# Why we multiply in ψ*

1. Jun 28, 2012

### sciboudy

why in the quantum mechanics we must multiply ψ by ψ*

why we must multiply in the conjugate to find the probability density ?

Last edited: Jun 28, 2012
2. Jun 28, 2012

### Staff: Mentor

using anything else will leave you with a complex result. Using the psi* gets you a real number.

3. Jun 28, 2012

### sciboudy

so why is the probabiblty density = epsi in epsi*

4. Jun 28, 2012

### sciboudy

and why is the probability density equal to multiply OF epsi it self

5. Jun 28, 2012

### Staff: Mentor

perhaps this wikipedia article can explain it better:

http://en.wikipedia.org/wiki/Schrödinger_equation

Part way down in the historical background section, the article mentions that Max Born interpreted the psi function as a probability amplitude which led to interpreting the psi*psi as the probability density something that physicists could measure in a system.

6. Jun 28, 2012

### Khashishi

Multiplying by the complex conjugate gives you the norm squared. If you represent a complex number by the amplitude and phase, then multiplying by the complex conjugate is basically throwing away the phase information. We can't really measure the phase, only differences in phase. The phase is sort of a bookkeeping mechanism for keeping track of quantum interference.

7. Jun 28, 2012

### sciboudy

thank you khashishi and jedishrfu i will read the article

8. Jun 29, 2012

### Many_S_Theory

That isn't a quantum mechanics thing, it's a complex numbers thing.
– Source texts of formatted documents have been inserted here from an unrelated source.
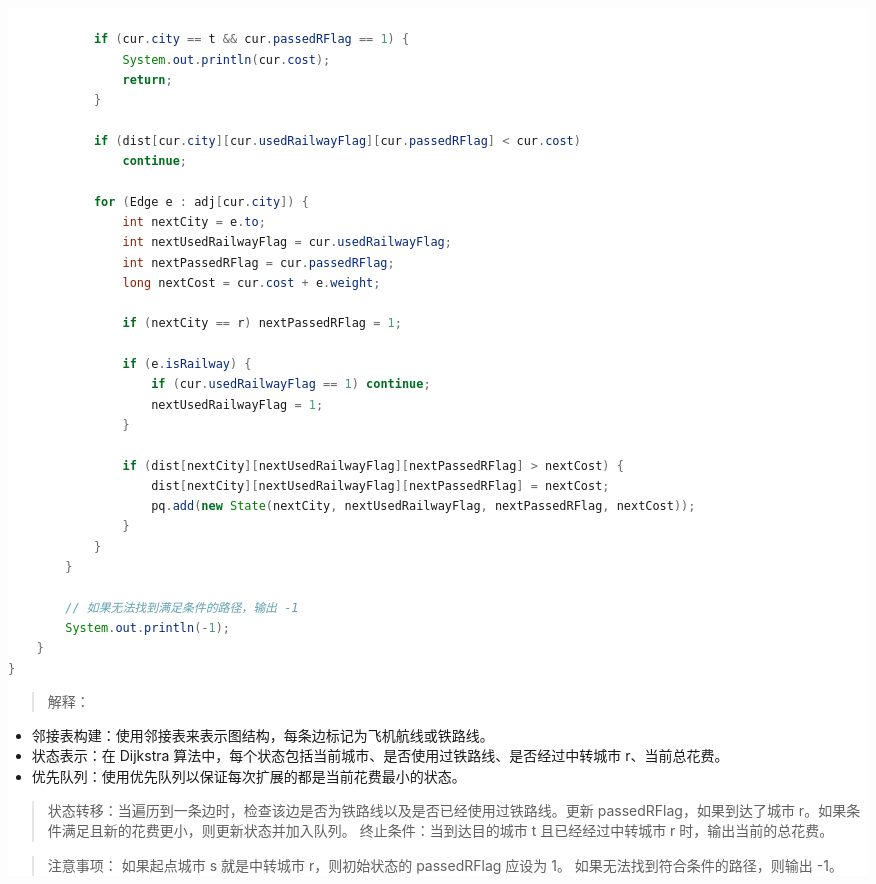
 ```java

            if (cur.city == t && cur.passedRFlag == 1) {
                System.out.println(cur.cost);
                return;
            }

            if (dist[cur.city][cur.usedRailwayFlag][cur.passedRFlag] < cur.cost)
                continue;

            for (Edge e : adj[cur.city]) {
                int nextCity = e.to;
                int nextUsedRailwayFlag = cur.usedRailwayFlag;
                int nextPassedRFlag = cur.passedRFlag;
                long nextCost = cur.cost + e.weight;

                if (nextCity == r) nextPassedRFlag = 1;

                if (e.isRailway) {
                    if (cur.usedRailwayFlag == 1) continue;
                    nextUsedRailwayFlag = 1;
                }

                if (dist[nextCity][nextUsedRailwayFlag][nextPassedRFlag] > nextCost) {
                    dist[nextCity][nextUsedRailwayFlag][nextPassedRFlag] = nextCost;
                    pq.add(new State(nextCity, nextUsedRailwayFlag, nextPassedRFlag, nextCost));
                }
            }
        }

        // 如果无法找到满足条件的路径，输出 -1
        System.out.println(-1);
    }
}
```

> 解释：
- 邻接表构建：使用邻接表来表示图结构，每条边标记为飞机航线或铁路线。
- 状态表示：在 Dijkstra 算法中，每个状态包括当前城市、是否使用过铁路线、是否经过中转城市 r、当前总花费。
- 优先队列：使用优先队列以保证每次扩展的都是当前花费最小的状态。

> 状态转移：当遍历到一条边时，检查该边是否为铁路线以及是否已经使用过铁路线。更新 passedRFlag，如果到达了城市 r。如果条件满足且新的花费更小，则更新状态并加入队列。
终止条件：当到达目的城市 t 且已经经过中转城市 r 时，输出当前的总花费。

> 注意事项：
如果起点城市 s 就是中转城市 r，则初始状态的 passedRFlag 应设为 1。
如果无法找到符合条件的路径，则输出 -1。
The magnitude of a complex number is given by $$z^* z$$ not $$z^2$$. Think about it, if instead of a complex number I thought of z as a 2-dimensional vector, an x and y coordinate (the y is the complex part). Then the, euclidian, distance from the origin would be $$x^2+y^2$$. So for a complex number $$a+bi$$ you might think the "distance" from the origin to the point in the complex plane is simply $$(a)^2+(bi)^2$$ but that's really $$a^2-b^2$$. In order to get the usual distance we need $$(a+bi)(a-bi)=a^2+b^2+abi-abi = a^2+b^2$$.

The same is equally as true for a complex function. This isn't quantum mechanics it's just the math of complex numbers. In general the use of i in quantum mechanics is a bit of a misdirect for a lot of new students, and this isn't helped by many teachers making it seem mysterious. In reality the role of complex numbers in quantum mechanics is similar to simply saying they there isn't ONE complex equation (the schrodinger equation) which must be followed but in fact two REAL equations. Indeed you can write all of quantum mechanics in such a way that complex numbers don't appear.

9. Jun 29, 2012

### sciboudy

thank you sir but what is the usage of complex in Q m and why we need it ? and what happen if Q. M don't contain complex numbers

10. Jun 29, 2012

### bhobba

You need complex numbers to have infinitesimal displacements of apparatus used to observe systems. Such a displacement does not alter the laws of physics which, without spelling out the detail, means superpositions and lengths are preserved. For definiteness suppose you displace it by an infinitesimal distance dx then the whole quantum vector space is transformed by an operator of the form 1 + Udx where U is a linear operator - it must be linear since superpositions are preserved. Since lengths are preserved we have that 1 + Udx must be unitary which means (1 + Udx)(1 + U(bar)dx) = 1 which implies U = -U(bar) which means U is pure imaginary ie you must use complex numbers.

Why do we multiply by the complex conjugate to get probabilities - its because of a very important theorem called Gleasons Theorem:
http://en.wikipedia.org/wiki/Gleason's_theorem

Basically it follows from some very reasonable assumptions about the probabilities we can define on a complex vector space.

Sorry that the answer is mathematical and requires some linear algebra but its unfortunately in the nature of the beast.

Thanks
Bill

Last edited: Jun 29, 2012
11. Jun 29, 2012

### sciboudy

thank you bill

12. Jun 29, 2012

### grsharma

Because ψ*ψ represents probability density, which is a real quantity. It is know that product of a complex number with its conjugate gives a real quantity.

13. Jun 29, 2012

### akhmeteli

14. Jul 6, 2012

### unchained1978

A general inner product on some $L^{2}$ space between two functions f and g is written as $(f | g ) = \int_{-\infty}^{\infty} f^{*}g\, dx$. The complex conjugation is so that the norm of a function is real valued, i.e. the magnitude of a vector (or function) is real. There are some cases within QM where $\psi (x)$ is real valued, such as the infinite square well wave functions, in which case the complex conjugation is unnecessary.